**EXERCISE REQUIREMENTS**
Count lines with "write" below; give only the number.
Top of LISTED RECORDS
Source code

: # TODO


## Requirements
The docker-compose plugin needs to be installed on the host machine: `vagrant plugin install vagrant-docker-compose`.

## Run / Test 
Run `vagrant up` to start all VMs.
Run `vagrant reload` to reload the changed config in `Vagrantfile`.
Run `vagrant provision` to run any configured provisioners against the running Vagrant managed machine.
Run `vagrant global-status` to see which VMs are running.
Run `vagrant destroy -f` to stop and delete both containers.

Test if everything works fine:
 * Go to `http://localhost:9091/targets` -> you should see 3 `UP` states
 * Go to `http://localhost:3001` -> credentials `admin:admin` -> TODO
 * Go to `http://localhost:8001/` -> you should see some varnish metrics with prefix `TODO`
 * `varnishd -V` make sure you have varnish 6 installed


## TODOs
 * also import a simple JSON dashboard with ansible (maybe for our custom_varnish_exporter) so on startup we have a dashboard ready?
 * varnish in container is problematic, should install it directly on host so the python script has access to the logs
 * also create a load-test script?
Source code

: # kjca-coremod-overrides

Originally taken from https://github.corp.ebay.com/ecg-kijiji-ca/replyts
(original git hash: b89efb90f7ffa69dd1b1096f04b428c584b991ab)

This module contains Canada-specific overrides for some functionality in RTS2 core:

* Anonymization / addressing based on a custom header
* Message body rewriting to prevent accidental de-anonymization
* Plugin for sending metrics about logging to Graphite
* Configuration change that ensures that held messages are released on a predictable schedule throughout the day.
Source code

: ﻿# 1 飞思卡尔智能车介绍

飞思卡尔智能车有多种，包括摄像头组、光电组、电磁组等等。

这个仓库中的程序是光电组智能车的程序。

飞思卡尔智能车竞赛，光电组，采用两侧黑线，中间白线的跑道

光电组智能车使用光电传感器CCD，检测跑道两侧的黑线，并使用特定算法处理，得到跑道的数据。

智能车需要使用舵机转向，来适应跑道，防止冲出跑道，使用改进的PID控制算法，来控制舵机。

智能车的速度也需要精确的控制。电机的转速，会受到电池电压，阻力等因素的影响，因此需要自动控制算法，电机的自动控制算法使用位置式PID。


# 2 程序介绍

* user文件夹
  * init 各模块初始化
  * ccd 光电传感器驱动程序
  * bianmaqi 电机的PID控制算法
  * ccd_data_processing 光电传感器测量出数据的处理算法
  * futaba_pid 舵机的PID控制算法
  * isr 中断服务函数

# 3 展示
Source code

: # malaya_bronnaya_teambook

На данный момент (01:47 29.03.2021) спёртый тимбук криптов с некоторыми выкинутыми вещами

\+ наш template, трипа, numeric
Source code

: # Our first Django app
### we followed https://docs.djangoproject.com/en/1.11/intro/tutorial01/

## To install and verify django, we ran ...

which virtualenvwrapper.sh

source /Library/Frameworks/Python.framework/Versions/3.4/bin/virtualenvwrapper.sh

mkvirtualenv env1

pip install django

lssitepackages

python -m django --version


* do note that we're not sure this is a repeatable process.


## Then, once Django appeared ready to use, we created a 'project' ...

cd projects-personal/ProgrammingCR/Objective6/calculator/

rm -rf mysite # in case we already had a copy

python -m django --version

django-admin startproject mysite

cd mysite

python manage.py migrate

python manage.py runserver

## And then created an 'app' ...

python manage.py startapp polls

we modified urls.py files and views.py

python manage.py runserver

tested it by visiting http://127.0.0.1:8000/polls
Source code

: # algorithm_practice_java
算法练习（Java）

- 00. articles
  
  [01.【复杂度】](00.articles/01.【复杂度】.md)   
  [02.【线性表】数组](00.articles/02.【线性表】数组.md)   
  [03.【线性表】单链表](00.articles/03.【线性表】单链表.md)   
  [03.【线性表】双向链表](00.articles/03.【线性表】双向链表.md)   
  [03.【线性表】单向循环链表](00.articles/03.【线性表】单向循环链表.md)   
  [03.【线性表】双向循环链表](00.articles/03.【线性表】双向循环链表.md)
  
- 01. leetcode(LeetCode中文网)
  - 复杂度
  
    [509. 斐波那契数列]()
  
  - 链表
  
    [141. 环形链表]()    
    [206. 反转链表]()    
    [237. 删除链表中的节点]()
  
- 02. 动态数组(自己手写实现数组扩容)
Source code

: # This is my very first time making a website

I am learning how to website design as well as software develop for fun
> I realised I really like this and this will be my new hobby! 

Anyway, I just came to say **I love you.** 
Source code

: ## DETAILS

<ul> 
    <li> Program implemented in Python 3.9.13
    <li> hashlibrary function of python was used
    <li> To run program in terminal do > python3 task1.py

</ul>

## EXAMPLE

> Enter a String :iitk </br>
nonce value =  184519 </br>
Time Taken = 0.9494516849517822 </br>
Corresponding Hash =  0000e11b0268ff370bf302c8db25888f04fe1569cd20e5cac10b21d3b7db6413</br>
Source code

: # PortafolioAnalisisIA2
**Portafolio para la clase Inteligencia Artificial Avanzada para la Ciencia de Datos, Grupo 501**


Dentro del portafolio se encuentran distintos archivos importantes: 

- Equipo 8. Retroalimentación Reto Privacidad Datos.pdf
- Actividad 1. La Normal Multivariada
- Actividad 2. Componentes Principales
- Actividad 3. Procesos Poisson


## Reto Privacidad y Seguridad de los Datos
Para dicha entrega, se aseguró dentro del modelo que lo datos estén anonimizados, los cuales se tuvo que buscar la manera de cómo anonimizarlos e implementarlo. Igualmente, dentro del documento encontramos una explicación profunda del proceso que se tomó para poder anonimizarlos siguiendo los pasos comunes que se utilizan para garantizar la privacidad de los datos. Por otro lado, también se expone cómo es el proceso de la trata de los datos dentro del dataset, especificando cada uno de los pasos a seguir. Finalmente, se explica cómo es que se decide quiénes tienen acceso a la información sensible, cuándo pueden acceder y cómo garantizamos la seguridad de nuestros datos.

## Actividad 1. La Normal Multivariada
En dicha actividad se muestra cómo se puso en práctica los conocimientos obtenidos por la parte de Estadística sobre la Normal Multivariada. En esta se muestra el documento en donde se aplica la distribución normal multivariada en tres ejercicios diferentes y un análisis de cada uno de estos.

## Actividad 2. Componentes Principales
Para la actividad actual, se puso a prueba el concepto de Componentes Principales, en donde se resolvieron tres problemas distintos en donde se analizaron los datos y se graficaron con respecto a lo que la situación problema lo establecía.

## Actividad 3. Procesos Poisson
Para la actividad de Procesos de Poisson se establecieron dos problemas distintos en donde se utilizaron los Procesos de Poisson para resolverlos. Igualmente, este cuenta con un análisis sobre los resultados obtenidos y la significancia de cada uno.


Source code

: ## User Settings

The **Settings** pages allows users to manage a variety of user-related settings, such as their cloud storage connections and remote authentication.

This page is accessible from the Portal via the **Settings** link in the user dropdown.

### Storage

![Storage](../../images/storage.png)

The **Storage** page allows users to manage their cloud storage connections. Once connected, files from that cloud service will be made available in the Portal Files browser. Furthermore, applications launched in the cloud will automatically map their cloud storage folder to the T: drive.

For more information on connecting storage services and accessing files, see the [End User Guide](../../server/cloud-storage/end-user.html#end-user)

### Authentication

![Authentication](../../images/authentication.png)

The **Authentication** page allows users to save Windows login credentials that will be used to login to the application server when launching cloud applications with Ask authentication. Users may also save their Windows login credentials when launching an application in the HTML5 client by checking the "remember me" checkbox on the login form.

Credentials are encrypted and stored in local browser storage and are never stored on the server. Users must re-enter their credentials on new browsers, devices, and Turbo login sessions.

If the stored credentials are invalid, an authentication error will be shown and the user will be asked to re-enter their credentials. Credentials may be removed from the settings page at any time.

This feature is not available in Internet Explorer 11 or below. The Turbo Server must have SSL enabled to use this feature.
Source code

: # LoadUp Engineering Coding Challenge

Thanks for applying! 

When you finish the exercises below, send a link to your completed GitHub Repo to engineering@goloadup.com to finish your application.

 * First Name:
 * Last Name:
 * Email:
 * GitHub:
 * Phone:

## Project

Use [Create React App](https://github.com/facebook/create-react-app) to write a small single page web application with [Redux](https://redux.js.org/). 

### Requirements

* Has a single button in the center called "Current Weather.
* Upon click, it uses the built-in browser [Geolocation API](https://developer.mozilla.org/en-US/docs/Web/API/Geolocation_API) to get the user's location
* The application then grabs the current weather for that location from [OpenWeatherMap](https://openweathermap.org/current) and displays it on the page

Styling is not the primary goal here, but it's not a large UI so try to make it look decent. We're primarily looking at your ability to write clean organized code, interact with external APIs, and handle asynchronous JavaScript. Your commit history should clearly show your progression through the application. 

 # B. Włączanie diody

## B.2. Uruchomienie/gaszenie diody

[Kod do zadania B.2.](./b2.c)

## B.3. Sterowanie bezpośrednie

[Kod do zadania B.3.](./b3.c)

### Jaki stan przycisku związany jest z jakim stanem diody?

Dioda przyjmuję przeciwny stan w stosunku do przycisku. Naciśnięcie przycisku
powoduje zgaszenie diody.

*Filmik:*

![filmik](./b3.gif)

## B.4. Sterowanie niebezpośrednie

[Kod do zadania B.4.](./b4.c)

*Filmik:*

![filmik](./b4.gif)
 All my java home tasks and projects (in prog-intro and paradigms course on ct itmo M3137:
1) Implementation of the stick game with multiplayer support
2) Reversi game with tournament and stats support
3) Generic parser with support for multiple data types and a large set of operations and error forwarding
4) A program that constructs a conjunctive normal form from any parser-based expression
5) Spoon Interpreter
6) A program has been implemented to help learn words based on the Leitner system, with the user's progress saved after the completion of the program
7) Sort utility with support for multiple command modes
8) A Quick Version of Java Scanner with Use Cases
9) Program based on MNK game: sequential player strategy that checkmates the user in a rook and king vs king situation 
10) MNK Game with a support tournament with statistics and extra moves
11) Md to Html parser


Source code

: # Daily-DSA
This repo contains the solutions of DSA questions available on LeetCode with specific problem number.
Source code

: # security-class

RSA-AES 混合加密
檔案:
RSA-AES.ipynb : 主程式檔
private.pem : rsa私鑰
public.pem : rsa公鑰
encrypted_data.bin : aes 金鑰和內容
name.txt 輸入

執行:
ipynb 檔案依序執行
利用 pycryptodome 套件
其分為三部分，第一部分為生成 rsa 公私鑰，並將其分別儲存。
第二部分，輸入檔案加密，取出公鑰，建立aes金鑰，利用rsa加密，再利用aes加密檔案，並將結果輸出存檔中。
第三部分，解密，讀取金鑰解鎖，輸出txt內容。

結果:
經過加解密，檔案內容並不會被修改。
Bottom of LISTED RECORDS
**WRITTEN ANSWER**
2